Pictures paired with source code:
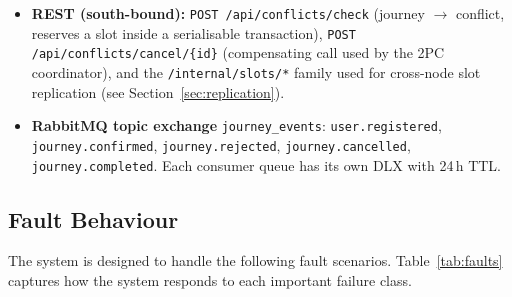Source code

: \documentclass[12pt,a4paper]{article}
\begin{document}
\begin{itemize}
  \item \textbf{REST (south-bound):} \texttt{POST /api/conflicts/check}
        (journey $\to$ conflict, reserves a slot inside a serialisable
        transaction), \texttt{POST /api/conflicts/cancel/\{id\}}
        (compensating call used by the 2PC coordinator), and the
        \texttt{/internal/slots/*} family used for cross-node slot
        replication (see Section~\ref{sec:replication}).
  \item \textbf{RabbitMQ topic exchange} \texttt{journey\_events}:
        \texttt{user.registered}, \texttt{journey.confirmed},
        \texttt{journey.rejected}, \texttt{journey.cancelled},
        \texttt{journey.completed}. Each consumer queue has its own DLX
        with 24\,h TTL.
\end{itemize}

\subsection{Fault Behaviour}
 
The system is designed to handle the following fault scenarios. Table~\ref{tab:faults} captures how the system responds to each important failure class.
\end{document}
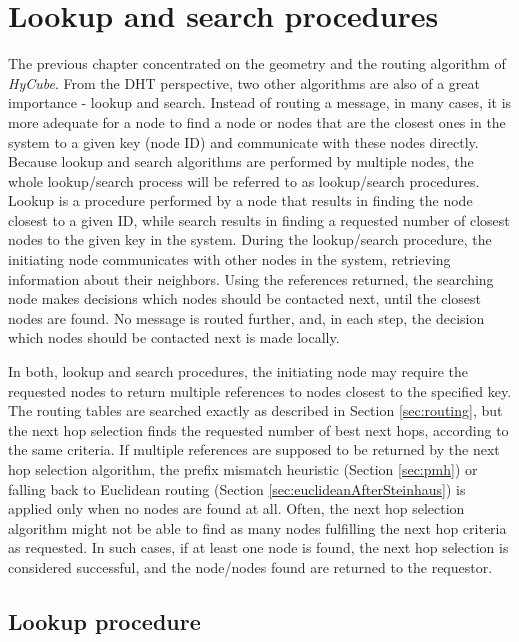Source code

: \chapter{Lookup and search procedures}
\label{sec:lookupSearch}

The previous chapter concentrated on the geometry and the routing algorithm of \emph{HyCube}. From the DHT perspective, two other algorithms are also of a great importance - lookup and search. Instead of routing a message, in many cases, it is more adequate for a node to find a node or nodes that are the closest ones in the system to a given key (node ID) and communicate with these nodes directly. Because lookup and search algorithms are performed by multiple nodes, the whole lookup/search process will be referred to as lookup/search procedures. Lookup is a procedure performed by a node that results in finding the node closest to a given ID, while search results in finding a requested number of closest nodes to the given key in the system. During the lookup/search procedure, the initiating node communicates with other nodes in the system, retrieving information about their neighbors. Using the references returned, the searching node makes decisions which nodes should be contacted next, until the closest nodes are found. No message is routed further, and, in each step, the decision which nodes should be contacted next is made locally.

In both, lookup and search procedures, the initiating node may require the requested nodes to return multiple references to nodes closest to the specified key. The routing tables are searched exactly as described in Section \ref{sec:routing}, but the next hop selection finds the requested number of best next hops, according to the same criteria. If multiple references are supposed to be returned by the next hop selection algorithm, the prefix mismatch heuristic (Section \ref{sec:pmh}) or falling back to Euclidean routing (Section \ref{sec:euclideanAfterSteinhaus}) is applied only when no nodes are found at all. Often, the next hop selection algorithm might not be able to find as many nodes fulfilling the next hop criteria as requested. In such cases, if at least one node is found, the next hop selection is considered successful, and the node/nodes found are returned to the requestor.



\section{Lookup procedure}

## REQUIRED WORK
Restate word for word the lines of the data above that begin at the line with "its own DLX" and end at the line with "The previous chapter", keeping both ends and dropping every picture.

## TASK OUTPUT
        \texttt{journey.completed}. Each consumer queue has its own DLX
        with 24\,h TTL.
\end{itemize}

\subsection{Fault Behaviour}
 
The system is designed to handle the following fault scenarios. Table~\ref{tab:faults} captures how the system responds to each important failure class.
\end{document}
Source code

: \chapter{Lookup and search procedures}
\label{sec:lookupSearch}

The previous chapter concentrated on the geometry and the routing algorithm of \emph{HyCube}. From the DHT perspective, two other algorithms are also of a great importance - lookup and search. Instead of routing a message, in many cases, it is more adequate for a node to find a node or nodes that are the closest ones in the system to a given key (node ID) and communicate with these nodes directly. Because lookup and search algorithms are performed by multiple nodes, the whole lookup/search process will be referred to as lookup/search procedures. Lookup is a procedure performed by a node that results in finding the node closest to a given ID, while search results in finding a requested number of closest nodes to the given key in the system. During the lookup/search procedure, the initiating node communicates with other nodes in the system, retrieving information about their neighbors. Using the references returned, the searching node makes decisions which nodes should be contacted next, until the closest nodes are found. No message is routed further, and, in each step, the decision which nodes should be contacted next is made locally.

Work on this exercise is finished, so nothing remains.